You can also check which log analysis tasks are currently running by using the command :

loganalyzer:list

Once you are done with the Log Analyzer, you can simply exit using :

shutdown

Output of parsing is generated in CSV and JSON files in the same directory from which the application is run. The CSV files should open fine with Microsoft Excel.

See the TODO.txt file for information about stuff that isn't done yet :)

ElasticSearch configuration

As ElasticSearch no longer supports an embedded server, we require to use a remote ElasticSearch instance. In the etc/org.jahia.loganalyzer.writers.cfg file we have the following default configuration:

remoteServers = localhost:9300

where :

  • REMOTE_SERVER_LIST: is an optional list of remote ElasticSearch servers to use to output the result of the parsing. It should be a comma seperated list of host:port values such as:

    10.0.1.0:9300, 10.0.1.1:9300

Kibana Usage

To use the LogAnalyzer with Kibana, first launch an analysis, and once it has completed the embedded ElasticSearch will stay available. You can then start Kibana and configure it with the following index name :

loganalyzer-*

It will also ask you to select a timestamp field and there is only one in the LogAnalyzer data so simply save the "timestamp" field.

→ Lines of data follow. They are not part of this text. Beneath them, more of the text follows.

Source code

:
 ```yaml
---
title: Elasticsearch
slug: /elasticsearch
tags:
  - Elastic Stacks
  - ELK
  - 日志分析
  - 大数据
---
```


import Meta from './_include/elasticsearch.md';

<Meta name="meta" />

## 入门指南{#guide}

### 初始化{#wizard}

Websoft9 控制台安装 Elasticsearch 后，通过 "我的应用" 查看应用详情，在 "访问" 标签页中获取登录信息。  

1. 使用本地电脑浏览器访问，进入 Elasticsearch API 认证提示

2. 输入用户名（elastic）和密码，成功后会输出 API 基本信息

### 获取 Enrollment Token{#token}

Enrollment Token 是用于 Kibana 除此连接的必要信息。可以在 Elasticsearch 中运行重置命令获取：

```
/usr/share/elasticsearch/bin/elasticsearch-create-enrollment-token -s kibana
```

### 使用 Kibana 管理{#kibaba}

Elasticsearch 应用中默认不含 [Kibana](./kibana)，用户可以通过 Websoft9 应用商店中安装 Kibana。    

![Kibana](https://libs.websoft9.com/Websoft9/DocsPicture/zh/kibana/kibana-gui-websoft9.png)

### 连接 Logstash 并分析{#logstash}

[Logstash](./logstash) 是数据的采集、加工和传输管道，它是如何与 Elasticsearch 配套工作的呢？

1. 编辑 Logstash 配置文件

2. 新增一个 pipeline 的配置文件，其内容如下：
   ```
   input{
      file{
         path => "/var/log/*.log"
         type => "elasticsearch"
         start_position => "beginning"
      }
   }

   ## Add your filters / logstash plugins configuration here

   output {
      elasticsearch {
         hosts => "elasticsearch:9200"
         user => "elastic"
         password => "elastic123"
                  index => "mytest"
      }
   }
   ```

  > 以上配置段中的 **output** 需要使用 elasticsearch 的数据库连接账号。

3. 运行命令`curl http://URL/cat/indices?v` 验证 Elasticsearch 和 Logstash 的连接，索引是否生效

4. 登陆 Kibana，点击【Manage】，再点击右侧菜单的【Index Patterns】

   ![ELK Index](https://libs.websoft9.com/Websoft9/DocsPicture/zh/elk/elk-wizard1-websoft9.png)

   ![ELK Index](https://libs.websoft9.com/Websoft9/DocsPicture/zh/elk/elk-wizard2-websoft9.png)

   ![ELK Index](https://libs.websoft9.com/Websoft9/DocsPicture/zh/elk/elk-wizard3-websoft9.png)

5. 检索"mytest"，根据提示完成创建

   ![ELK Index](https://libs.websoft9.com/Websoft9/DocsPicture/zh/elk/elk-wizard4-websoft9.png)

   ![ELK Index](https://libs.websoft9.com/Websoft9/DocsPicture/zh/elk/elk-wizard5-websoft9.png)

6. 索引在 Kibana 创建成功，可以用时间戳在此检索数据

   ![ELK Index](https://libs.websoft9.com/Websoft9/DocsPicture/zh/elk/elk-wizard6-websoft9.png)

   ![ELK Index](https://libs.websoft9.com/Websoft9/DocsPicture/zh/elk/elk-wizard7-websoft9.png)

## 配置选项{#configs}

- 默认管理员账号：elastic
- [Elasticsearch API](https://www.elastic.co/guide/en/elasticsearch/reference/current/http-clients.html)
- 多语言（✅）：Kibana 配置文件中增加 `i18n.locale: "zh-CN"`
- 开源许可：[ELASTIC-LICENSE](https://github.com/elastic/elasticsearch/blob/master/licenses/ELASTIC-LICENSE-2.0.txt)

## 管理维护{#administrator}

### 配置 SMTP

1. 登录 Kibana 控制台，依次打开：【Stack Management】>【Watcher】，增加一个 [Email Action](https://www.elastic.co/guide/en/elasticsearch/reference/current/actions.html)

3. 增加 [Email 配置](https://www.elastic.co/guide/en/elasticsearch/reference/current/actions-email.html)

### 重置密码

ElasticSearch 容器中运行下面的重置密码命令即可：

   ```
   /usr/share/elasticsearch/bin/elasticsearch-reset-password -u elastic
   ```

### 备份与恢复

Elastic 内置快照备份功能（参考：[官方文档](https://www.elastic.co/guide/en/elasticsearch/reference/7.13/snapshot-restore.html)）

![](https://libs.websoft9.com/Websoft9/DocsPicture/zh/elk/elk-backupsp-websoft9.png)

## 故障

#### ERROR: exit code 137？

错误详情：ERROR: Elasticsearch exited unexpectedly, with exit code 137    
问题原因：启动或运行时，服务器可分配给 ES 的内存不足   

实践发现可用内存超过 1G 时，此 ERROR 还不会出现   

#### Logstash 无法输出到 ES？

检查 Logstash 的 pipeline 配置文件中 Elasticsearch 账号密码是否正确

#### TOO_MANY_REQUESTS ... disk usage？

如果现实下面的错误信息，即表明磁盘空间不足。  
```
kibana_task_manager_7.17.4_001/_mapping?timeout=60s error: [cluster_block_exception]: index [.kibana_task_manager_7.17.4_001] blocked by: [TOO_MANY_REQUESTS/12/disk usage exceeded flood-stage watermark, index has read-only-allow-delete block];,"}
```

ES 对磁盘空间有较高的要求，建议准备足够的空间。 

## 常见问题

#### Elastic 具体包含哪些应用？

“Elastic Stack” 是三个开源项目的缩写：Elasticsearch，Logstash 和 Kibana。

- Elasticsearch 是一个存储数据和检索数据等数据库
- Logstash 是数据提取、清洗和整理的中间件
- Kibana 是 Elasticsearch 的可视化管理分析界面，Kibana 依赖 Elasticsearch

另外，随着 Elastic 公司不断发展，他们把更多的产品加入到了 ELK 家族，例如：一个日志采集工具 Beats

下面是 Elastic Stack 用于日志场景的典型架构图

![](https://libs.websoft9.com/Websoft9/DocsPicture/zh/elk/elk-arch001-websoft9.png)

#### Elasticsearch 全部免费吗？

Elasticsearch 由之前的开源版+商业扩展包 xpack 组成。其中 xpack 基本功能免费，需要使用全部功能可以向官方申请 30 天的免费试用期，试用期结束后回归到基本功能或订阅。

Don't forget to set the proper date range on the top right corner otherwise you will probably not see any data as it defaults to the last 15 minutes. You can select "Year to date" for example to see recent data.

We also provide an import file for Kibana default visualizations and dashboard. You can find it in the file :

kibana-export.json 

at the root of this project. To import it, launch Kibana 5, go into Settings-> Objects and click on Import and use the import file. You should then be able to open the saved visualizations and dashboards.

Output files

Here is a brief descriptions of the output files and their generated content

  • performance-details.csv/.json Contains the full list of extracted Jahia request performance data.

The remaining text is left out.